Mais alors, que faire ? D’après Pierre-Olivier Sur, bâtonnier de Paris, « il suffirait d’appliquer les textes existants en rétablissant le rôle du juge des libertés et de la détention qui, seul, car parfaitement indépendant, doit pouvoir autoriser en amont et contrôler en aval la procédure de géolocalisation ». L’ASIC, l’association des géants du Net, avait elle aussi plaidé pour une telle mesure avant l’examen du texte au Parlement. Plusieurs parlementaires, notamment écologistes, s’étaient eux aussi positionnés de la sorte durant les débats. En vain.
Le Conseil constitutionnel n'a toujours pas été saisi
Ce coup de semonce de dernière minute fait surtout figure d’avertissement. Sauf surprise, le projet de loi devrait être déféré devant le Conseil constitutionnel avant d’être promulgué par le président de la République. Christiane Taubira, la Garde des Sceaux, avait ainsi annoncé durant les débats qu’elle souhaitait que le président de l’Assemblée nationale ou du Sénat saisisse les « Sages » de la Rue Montpensier afin que le juge se prononce sur la conformité du texte à la Constitution.

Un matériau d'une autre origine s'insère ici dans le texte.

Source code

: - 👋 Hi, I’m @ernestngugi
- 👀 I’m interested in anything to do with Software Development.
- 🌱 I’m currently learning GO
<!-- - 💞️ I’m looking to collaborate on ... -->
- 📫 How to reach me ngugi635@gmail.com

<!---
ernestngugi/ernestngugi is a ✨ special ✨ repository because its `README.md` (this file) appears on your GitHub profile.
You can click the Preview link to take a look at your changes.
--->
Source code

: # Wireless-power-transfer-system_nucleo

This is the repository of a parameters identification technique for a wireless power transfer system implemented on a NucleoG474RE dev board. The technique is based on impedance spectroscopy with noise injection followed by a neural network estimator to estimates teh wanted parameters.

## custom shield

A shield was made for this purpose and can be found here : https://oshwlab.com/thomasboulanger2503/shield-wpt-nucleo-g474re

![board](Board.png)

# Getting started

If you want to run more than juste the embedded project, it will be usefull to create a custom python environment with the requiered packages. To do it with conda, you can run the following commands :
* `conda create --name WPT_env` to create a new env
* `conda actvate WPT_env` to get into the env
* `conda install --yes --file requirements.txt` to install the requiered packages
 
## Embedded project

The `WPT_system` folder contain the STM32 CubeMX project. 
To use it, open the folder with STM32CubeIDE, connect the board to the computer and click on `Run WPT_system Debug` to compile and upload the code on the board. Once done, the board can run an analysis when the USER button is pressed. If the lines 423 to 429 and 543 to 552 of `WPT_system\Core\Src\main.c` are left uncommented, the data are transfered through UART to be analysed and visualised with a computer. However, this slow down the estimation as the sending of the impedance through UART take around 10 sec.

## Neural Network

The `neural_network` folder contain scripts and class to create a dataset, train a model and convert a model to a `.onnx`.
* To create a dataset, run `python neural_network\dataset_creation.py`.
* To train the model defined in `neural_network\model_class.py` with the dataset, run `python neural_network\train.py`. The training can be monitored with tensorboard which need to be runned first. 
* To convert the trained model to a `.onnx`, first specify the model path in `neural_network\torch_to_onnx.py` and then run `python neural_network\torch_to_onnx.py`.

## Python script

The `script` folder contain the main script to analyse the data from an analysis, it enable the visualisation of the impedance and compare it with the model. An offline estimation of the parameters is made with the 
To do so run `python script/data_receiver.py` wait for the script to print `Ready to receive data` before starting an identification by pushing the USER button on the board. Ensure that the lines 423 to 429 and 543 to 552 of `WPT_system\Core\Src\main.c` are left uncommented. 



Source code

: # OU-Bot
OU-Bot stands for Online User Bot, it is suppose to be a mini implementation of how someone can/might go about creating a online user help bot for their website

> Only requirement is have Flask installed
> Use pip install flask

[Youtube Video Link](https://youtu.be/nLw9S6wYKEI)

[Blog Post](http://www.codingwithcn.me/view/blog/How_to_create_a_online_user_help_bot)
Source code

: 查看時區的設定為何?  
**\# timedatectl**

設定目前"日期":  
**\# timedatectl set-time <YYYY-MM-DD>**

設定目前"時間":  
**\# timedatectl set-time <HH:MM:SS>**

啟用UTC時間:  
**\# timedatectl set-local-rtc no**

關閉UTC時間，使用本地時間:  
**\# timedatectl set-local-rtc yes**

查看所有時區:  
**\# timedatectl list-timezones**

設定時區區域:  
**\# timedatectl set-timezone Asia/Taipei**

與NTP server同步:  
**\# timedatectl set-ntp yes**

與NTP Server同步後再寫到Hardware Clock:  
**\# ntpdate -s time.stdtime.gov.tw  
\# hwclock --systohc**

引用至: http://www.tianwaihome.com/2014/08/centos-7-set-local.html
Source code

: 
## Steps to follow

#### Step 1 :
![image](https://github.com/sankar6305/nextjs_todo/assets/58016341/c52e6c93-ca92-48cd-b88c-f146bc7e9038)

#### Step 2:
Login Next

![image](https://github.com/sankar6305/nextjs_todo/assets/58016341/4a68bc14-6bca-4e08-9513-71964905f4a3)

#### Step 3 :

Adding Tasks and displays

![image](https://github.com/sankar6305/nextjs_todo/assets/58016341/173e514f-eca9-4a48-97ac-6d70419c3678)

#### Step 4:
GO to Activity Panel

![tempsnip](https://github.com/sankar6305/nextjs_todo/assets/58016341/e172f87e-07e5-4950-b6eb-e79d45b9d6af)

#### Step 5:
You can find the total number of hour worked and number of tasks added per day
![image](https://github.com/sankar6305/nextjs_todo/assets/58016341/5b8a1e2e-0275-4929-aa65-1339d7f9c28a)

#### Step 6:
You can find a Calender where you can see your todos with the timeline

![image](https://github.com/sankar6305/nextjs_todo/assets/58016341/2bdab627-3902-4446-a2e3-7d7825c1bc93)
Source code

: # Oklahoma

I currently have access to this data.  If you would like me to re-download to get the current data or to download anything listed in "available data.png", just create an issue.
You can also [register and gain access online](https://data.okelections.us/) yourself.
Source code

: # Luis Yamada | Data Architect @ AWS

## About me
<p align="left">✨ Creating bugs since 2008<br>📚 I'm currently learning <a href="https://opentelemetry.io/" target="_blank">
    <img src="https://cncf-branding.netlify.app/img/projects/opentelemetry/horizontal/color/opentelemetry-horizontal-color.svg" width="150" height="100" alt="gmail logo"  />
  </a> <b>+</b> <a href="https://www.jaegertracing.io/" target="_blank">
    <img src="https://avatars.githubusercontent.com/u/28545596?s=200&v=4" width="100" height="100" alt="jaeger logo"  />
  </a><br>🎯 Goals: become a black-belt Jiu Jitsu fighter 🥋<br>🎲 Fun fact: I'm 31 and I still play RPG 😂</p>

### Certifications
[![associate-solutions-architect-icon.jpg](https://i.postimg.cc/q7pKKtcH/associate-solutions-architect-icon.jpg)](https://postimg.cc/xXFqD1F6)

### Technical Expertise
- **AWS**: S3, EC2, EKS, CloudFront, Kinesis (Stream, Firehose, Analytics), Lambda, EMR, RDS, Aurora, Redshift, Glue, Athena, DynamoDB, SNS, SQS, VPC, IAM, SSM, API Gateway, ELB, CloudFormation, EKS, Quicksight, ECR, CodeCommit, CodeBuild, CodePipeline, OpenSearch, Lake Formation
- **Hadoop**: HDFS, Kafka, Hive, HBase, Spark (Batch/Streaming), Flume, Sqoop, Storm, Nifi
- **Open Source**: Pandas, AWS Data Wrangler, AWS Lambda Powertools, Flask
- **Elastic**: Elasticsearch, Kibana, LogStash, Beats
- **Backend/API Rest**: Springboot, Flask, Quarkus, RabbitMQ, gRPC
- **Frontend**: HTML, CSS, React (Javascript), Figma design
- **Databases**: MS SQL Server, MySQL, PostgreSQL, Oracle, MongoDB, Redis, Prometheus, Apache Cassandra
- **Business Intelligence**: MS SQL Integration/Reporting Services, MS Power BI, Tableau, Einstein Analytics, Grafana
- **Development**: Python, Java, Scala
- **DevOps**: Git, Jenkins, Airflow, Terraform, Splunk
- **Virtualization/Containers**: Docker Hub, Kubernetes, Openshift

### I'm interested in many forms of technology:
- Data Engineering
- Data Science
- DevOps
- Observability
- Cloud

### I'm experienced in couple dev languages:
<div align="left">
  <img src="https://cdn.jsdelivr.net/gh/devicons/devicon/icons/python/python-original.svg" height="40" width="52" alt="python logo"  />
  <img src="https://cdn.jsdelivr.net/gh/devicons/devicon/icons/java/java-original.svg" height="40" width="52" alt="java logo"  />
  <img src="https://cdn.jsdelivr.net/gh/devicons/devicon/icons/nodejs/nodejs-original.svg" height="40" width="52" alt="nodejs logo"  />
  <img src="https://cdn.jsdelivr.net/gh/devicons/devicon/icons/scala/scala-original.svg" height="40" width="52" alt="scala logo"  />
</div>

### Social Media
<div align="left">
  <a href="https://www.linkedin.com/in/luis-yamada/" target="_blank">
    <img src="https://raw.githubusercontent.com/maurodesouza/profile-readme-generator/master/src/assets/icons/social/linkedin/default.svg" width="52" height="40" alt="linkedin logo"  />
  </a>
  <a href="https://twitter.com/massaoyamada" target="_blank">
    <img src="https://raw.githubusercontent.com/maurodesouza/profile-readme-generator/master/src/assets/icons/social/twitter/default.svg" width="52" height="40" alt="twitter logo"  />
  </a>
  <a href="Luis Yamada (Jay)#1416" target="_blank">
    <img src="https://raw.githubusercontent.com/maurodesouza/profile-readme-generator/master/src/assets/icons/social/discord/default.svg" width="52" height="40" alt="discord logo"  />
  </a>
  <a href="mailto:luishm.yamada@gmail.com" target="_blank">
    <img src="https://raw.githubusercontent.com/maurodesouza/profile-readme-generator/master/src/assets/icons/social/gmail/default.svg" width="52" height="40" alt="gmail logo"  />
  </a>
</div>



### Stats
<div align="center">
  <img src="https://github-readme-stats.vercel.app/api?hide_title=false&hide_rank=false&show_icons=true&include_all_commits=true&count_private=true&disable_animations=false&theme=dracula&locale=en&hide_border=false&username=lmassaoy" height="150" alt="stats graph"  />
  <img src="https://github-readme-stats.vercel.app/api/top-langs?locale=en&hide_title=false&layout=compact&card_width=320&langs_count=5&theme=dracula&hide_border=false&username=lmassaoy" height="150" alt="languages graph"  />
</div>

Cela permettrait soit de retoucher le texte avant son entrée en vigueur - s’il était censuré, soit d’éviter à l’avenir tout retoquage résultant d’une question prioritaire de constitutionnalité. Cependant, ni le président de l’Assemblée nationale, ni celui du Sénat, n’ont pour l’heure fait savoir qu’ils suivraient ce souhait de la ministre de la Justice.